Despite Merkel’s insistence that the country would be watched carefully — this time — by its creditors to ensure that what she described as “unprecedented European solidarity” was matched by the implementation of economic reforms, rightwingers are skeptical. Not only has Greece repeatedly reneged on its reform commitments in the past; it now has a far-left government that was elected on promises to end austerity.
The opposition Die Linke criticized Merkel from the other side, saying her policy of financial aid in return for liberal reforms was “destroying Europe.”
The vote still went in the chancellor’s favor. 439 out of 631 lawmakers gave her the authority to negotiate another support program.
Similarly, in the Netherlands, Prime Minister Mark Rutte won the support of lawmakers on Tuesday to negotiate a third bailout even though his own liberal party expressed doubts that the Greeks could be trusted to keep their word.
The nationalist Freedom Party, which is vying for second place in the polls with the pro-European liberal Democrats, voted against.
The liberal Democrats, by contrast, urged Rutte to go further and recognize the need for Greek debt relief. “Why won’t Prime Minister Rutte and his party admit this is in order?” they asked.
Rutte will need the Democrats’ support to get another Greek bailout through the upper chamber of parliament where his own liberals and Labor Party allies don’t have a majority.
Doing so would force the Dutch leader to break his 2012 election promise not to support any more bailouts. “I don’t like it and it’s a bad situation,” he said this weekend after eurozone leaders had reached a last-minute compromise to keep Greece in the single currency.

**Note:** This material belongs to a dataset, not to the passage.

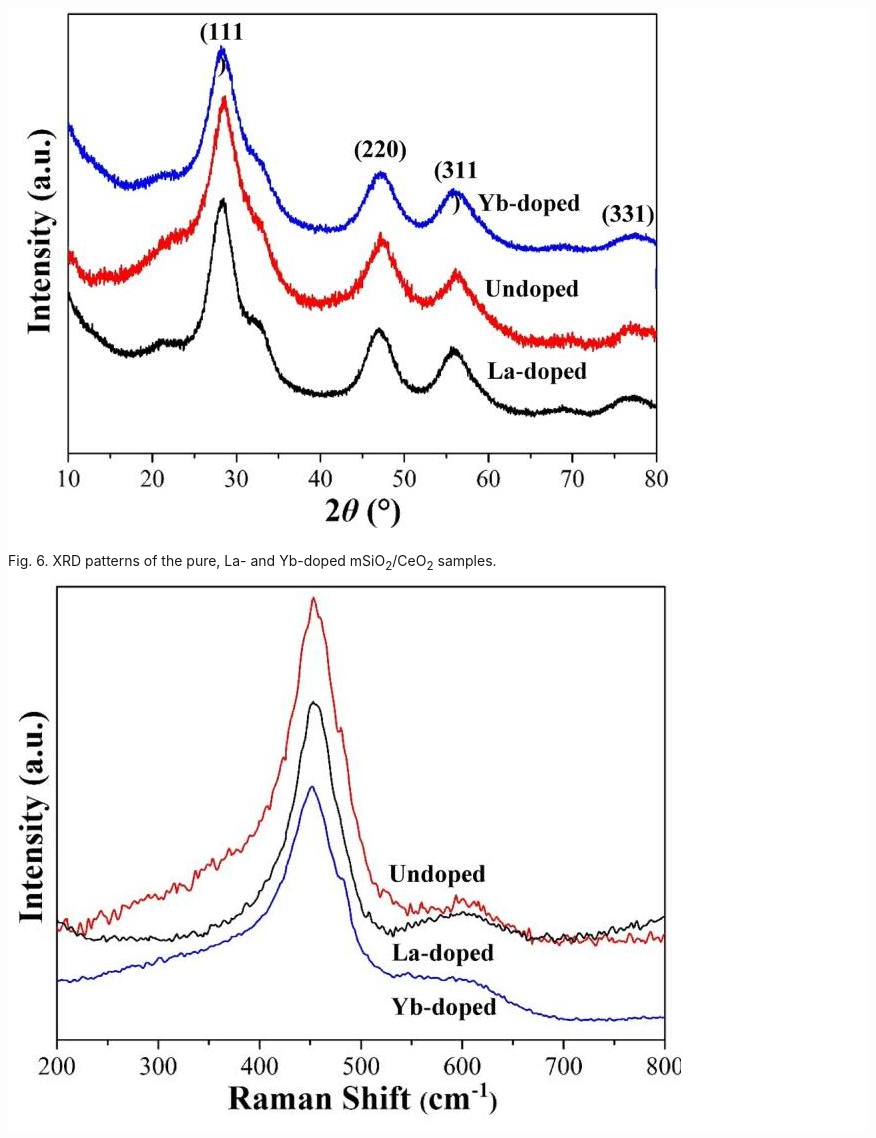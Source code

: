 ![img-10.jpeg](images\img-10.jpeg)

Fig. 6. XRD patterns of the pure, La- and Yb-doped $\mathrm{mSiO}_{2} / \mathrm{CeO}_{2}$ samples.
![img-11.jpeg](images\img-11.jpeg)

Two of the three right-wing parties in Finland’s ruling coalition voted against Greece’s second bailout in 2012 when they were in opposition. But a parliamentary committee nevertheless supported the government’s request to start negotiations for a third bailout on Thursday — including the nationalist Finns Party.
In April’s election campaign, the Finns argued against further support for Greece and suggested that the country would be better off leaving the euro. On Thursday, party leader and foreign minister Timo Soini backpedaled, saying “there are no good alternatives” to preventing a Greek default and ejection from the eurozone.

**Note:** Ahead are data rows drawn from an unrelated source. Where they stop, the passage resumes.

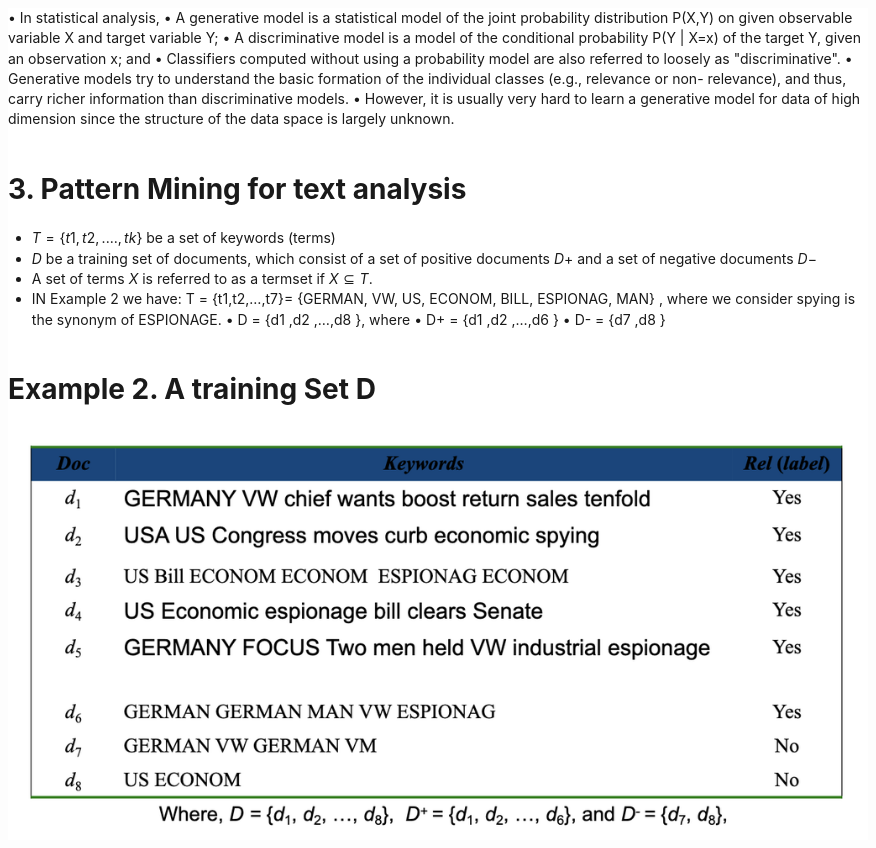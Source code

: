• In statistical analysis,
• A generative model is a statistical model of the joint probability distribution P(X,Y) on given observable variable X and target variable Y;
• A discriminative model is a model of the conditional probability P(Y | X=x) of the target Y, given an observation x; and
• Classifiers computed without using a probability model are also referred to loosely as "discriminative".
• Generative models try to understand the basic formation of the individual classes (e.g., relevance or non- relevance), and thus, carry richer information than discriminative models.
• However, it is usually very hard to learn a generative model for data of high dimension since the structure of the data space is largely unknown.

# 3. Pattern Mining for text analysis

- $T = {\{t1,t2, ...., tk\}}$ be a set of keywords (terms)
- $D$ be a training set of documents, which consist of a set of positive documents $D+$ and a set of negative documents $D-$
- A set of terms $X$ is referred to as a termset if $X \subseteq T$.
- IN Example 2 we have:
  T = {t1,t2,…,t7}= {GERMAN, VW, US, ECONOM, BILL, ESPIONAG, MAN} , where we consider
  spying is the synonym of ESPIONAGE.
  • D = {d1 ,d2 ,…,d8 }, where
  • D+ = {d1 ,d2 ,…,d6 }
  • D- = {d7 ,d8 }

# Example 2. A training Set D

<img src="TrainingD.png" />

Polls show majorities in Finland, Germany and the Netherlands favor a Greek exit from the euro.
Some in the Greek ruling party favor “Grexit” as well. Panagiotis Lafazanis, the far-left energy minister, defied his own government this week to reject the terms of another bailout. So did Yanis Varoufakis, the former finance minister.
38 out of 149 members of Prime Minister Alexis Tsipras’ Syriza delegation defected or withheld their support in a vote on Thursday morning. Parliament still gave him a mandate to secure a third bailout by 229 votes to 64 thanks the support of opposition parties.
Under the deal struck in Brussels this weekend, Greece is to implement far-reaching economic reforms, including higher sales taxes, pension cuts, a liberalization of the labor market and billions worth of privatizations, before it can access the latest bailout funds.
Greece’s previous two bailouts were paid out in tranches. While nominally conditioned on economic reforms, the country failed to implement many measures its creditors believed were necessary to boost Greek competitiveness and prevent another debt crisis in the future.
Given the rebellion in Tsipras’ party, elections are likely to be called later this year. “If it is not September, it will be October,” Nikos Voutsis, the interior minister, said on Greek radio.
To bridge the period between now and when the third bailout is negotiated, Greece will be allowed to draw €7 billion from the European Financial Stabilization Mechanism, a rescue fund that was set up in 2010. Non-euro countries, like the Czech Republic and the United Kingdom, have contributed to the fund as well, requiring their acquiescence to help Greece.
The country needs the money to pay back €7 billion to the European Central Bank this month. Failure to do so would leave the Frankfurt-based bank with little choice but to stop emergency support for Greek banks.
Greece imposed capital controls after it failed to make a €1.5 billion repayment to the International Monetary Fund last month. Daily cash withdrawals were limited to €60 or €120. With the prospect of a deal, some banks are expected to reopen on Monday.